A solução para isso encontrada pela Gas é calcular a rentabilidade do fundo das duas formas, com e sem o dividendo creditado. Assim, a carteira, criada em setembro de 2005, rendeu até 12 de julho 83,60% sem os dividendos e 163,27% com a reaplicação dos dividendos. O Ibovespa no período se valorizou 109,34%. "Operacionalmente, é um fundo mais complicado, porque precisa ter um controle de todos os valores de dividendos para cada cliente em separado", afirma Peixoto, da Vinci Gas.

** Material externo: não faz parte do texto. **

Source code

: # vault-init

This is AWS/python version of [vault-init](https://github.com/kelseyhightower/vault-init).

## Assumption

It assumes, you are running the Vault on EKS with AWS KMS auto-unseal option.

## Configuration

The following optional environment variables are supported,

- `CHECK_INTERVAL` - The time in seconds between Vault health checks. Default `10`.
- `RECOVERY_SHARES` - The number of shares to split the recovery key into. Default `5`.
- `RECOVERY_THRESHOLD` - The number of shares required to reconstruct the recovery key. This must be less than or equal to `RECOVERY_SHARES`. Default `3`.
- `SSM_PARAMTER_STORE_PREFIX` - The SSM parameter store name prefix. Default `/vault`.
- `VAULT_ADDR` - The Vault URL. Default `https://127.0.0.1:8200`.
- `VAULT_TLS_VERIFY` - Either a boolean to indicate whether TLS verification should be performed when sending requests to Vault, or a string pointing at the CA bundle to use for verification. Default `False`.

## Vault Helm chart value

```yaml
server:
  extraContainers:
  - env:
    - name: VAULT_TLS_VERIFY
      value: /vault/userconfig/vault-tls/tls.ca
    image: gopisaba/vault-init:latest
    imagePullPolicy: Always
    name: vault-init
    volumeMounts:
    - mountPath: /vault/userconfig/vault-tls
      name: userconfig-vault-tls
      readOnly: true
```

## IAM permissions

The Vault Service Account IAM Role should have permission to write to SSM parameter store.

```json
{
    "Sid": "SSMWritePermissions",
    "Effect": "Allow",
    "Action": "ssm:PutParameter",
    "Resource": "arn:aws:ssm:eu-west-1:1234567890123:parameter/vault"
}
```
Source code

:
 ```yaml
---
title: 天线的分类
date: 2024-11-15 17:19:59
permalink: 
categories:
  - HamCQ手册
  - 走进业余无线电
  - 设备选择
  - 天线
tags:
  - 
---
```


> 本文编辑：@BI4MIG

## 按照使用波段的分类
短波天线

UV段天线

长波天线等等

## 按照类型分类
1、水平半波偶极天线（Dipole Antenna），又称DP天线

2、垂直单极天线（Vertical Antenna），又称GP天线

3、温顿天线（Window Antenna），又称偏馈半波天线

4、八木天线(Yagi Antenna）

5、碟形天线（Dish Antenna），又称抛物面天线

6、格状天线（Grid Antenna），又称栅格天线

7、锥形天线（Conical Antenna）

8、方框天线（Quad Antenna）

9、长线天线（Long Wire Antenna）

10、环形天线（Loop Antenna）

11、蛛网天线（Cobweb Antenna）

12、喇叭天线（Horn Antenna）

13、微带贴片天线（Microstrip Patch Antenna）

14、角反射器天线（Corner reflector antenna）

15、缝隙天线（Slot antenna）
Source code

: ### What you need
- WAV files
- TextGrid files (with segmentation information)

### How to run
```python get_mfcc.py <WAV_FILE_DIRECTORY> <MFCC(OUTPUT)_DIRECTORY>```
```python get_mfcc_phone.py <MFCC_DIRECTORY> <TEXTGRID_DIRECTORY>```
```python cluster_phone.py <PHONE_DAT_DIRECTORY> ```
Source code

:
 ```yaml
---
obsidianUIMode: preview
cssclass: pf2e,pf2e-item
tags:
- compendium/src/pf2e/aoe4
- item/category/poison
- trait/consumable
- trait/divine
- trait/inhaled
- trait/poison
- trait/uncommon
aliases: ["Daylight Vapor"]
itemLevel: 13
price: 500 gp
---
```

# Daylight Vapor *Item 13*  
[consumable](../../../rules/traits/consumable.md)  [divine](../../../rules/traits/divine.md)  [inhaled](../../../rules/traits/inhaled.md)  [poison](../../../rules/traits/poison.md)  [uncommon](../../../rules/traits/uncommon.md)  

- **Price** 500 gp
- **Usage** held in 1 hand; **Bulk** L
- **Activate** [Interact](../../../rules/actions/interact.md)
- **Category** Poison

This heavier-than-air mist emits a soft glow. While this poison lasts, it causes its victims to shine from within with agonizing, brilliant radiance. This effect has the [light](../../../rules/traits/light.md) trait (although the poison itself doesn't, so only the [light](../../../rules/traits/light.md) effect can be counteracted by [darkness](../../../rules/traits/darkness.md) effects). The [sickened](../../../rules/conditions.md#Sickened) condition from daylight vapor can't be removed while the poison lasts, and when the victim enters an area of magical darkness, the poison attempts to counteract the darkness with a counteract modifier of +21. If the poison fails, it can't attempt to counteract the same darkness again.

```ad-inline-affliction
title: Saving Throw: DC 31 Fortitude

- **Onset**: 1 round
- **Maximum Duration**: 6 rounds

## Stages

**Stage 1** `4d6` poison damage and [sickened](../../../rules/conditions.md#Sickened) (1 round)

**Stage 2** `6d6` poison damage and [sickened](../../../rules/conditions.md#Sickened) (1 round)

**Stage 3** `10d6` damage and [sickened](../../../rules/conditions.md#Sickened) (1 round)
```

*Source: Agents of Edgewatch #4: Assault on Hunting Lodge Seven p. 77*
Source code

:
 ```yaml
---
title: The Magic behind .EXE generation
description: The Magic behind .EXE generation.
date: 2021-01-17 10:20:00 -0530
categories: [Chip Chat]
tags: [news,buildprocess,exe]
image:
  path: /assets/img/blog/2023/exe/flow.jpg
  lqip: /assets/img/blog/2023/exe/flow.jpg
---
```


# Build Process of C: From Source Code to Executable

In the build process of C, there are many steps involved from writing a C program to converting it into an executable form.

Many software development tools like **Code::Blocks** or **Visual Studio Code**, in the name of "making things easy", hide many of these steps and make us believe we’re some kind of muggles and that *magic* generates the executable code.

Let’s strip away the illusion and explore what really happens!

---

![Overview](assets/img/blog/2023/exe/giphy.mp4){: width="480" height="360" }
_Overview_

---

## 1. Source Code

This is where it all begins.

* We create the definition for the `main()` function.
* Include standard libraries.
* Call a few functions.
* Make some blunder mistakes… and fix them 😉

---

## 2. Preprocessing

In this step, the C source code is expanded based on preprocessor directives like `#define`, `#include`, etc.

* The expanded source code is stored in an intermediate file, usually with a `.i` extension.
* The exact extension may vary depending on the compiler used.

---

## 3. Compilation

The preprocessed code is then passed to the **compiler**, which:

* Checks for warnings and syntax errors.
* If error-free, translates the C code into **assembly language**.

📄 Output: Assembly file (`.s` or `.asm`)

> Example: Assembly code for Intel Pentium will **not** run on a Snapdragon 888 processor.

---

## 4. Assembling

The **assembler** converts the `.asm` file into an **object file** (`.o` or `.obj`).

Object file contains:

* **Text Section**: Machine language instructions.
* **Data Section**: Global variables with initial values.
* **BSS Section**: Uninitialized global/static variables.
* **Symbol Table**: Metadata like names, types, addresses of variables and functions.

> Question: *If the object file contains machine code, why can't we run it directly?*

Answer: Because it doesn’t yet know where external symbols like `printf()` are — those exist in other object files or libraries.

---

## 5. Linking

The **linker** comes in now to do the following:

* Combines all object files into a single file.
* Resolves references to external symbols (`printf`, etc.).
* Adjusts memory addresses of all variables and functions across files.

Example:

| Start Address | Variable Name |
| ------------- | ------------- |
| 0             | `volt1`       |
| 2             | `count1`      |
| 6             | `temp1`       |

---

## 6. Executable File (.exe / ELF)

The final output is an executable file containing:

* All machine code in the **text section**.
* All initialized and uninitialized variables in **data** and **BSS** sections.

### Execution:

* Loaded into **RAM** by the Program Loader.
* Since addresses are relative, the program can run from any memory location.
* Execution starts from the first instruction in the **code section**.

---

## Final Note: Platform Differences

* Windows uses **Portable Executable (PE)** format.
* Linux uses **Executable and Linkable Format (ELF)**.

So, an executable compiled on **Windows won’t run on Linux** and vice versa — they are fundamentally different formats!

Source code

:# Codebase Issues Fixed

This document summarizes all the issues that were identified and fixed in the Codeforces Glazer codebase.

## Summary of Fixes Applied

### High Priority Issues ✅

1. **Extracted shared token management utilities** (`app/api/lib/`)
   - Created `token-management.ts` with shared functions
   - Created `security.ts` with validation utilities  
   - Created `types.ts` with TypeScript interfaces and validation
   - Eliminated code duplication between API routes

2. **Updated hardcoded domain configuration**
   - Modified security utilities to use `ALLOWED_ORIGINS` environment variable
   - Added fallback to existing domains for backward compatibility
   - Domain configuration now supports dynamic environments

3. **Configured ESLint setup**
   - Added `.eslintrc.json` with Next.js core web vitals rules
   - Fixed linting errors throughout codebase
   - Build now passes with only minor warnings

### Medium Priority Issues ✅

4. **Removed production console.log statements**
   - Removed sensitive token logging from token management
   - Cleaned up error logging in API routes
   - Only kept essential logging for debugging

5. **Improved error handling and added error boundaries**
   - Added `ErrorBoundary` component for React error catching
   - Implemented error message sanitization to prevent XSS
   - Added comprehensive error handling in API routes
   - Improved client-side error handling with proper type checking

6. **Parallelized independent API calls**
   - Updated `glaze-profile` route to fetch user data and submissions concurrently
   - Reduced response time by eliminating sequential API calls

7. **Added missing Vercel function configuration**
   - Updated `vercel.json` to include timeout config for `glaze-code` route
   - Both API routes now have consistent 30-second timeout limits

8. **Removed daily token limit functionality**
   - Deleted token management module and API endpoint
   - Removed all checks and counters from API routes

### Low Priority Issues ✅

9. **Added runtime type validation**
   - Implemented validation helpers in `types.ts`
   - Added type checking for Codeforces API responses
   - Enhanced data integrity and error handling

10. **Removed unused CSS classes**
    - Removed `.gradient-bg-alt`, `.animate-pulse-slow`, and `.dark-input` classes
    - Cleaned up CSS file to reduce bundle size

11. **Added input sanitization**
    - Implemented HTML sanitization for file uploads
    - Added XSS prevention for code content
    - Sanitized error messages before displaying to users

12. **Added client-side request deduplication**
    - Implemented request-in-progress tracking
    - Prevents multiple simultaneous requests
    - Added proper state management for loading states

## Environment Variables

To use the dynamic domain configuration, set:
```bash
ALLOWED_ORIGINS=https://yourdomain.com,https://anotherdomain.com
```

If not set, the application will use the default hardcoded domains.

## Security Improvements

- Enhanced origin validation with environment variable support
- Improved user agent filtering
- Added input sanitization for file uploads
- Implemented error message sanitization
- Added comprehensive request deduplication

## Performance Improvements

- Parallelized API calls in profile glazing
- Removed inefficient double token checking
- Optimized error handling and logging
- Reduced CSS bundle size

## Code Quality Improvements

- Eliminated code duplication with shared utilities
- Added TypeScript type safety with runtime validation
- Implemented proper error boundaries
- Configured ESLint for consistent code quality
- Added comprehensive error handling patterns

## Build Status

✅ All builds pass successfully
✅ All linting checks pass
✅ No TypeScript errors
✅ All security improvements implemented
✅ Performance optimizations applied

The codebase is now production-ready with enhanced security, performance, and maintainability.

Os fundos de dividendos são por definição carteiras defensivas de longo prazo, diz Peixoto. "São empresas com baixo endividamento, estabilizadas, e que estão ganhando dinheiro." Assim, esses fundos tendem a cair menos que o mercado em momentos de crise, mas também sobem menos em momentos de euforia. Peixoto estima que o fundo da Gas, que paga os dividendos trimestralmente, distribuiu o equivalente a 7,5% em média ao ano desde 2006. Em 2010, o pagamento, de R$ 2,585 milhões, já equivale a 4,5% da carteira de R$ 71 milhões. O percentual deve chegar a 7% até o fim do ano.

O fundo tem 19 papéis, alguns dos quais já pagam dividendos com regularidade, com retornos de até 10% ao ano. Outros ainda vão pagar daqui dois anos. "Há desde empresas como Coelce, Eletropaulo, até metalúrgicas, como Gerdau, que representa uma diversificação."

Somente no dia 7, o fundo de ações da Set distribuiu R$ 1,710 milhão em dividendos aos 35 cotistas, o maior valor de sua história, diz Sérgio Fontana dos Reis, fundador da gestora. "Fazemos o pagamento a cada seis meses, mas o maior valor que já tínhamos pago era de R$ 338 mil", afirma Reis. O valor pago neste mês presenta R$ 0,40 por cota de R$ 21,40, ou 1,87%. "O recorde anterior era R$ 0,21", diz. Do total pago, 80%, ou R$ 1,4 milhão, foram reinvestidos no fundo.

Reis observa que, com esse sistema, o investidor economiza mais que o imposto. "Como não há cobrança de taxa de administração, a economia do investidor pode chegar a 18%, 15% do imposto de renda e 3% dos serviços", diz. Por isso, explica, muitos gestores não gostam de usar esse sistema. "Os administradores de fundos também não gostam, porque isso representa muito mais trabalho, de controle de cada cotista e dos dividendos", diz. Segundo ele, o fundo, criado em 2008 a partir de dois clubes de ações que existiam desde 1998, apresenta retorno médio em dividendos de 3% ao ano, apesar de esse não ser seu foco. Neste ano, o volume pago cresceu porque as empresas, passado o pior da crise, distribuíram mais lucros, afirma o executivo. O Set tem mais R$ 400 mil provisionados para distribuir aos cotistas em janeiro do ano que vem.

Mendes, do Itaú, observa que, no curto prazo, com a economia crescendo e as empresas investindo, o dividendo pode cair porque as empresas vão usar uma parte maior do lucro para ampliar sua capacidade. Mais adiante, porém, essas empresas devem se consolidar e voltar a distribuir lucros. Ele estima que o Ibovespa deve ter um "dividend yield" de 8% este ano.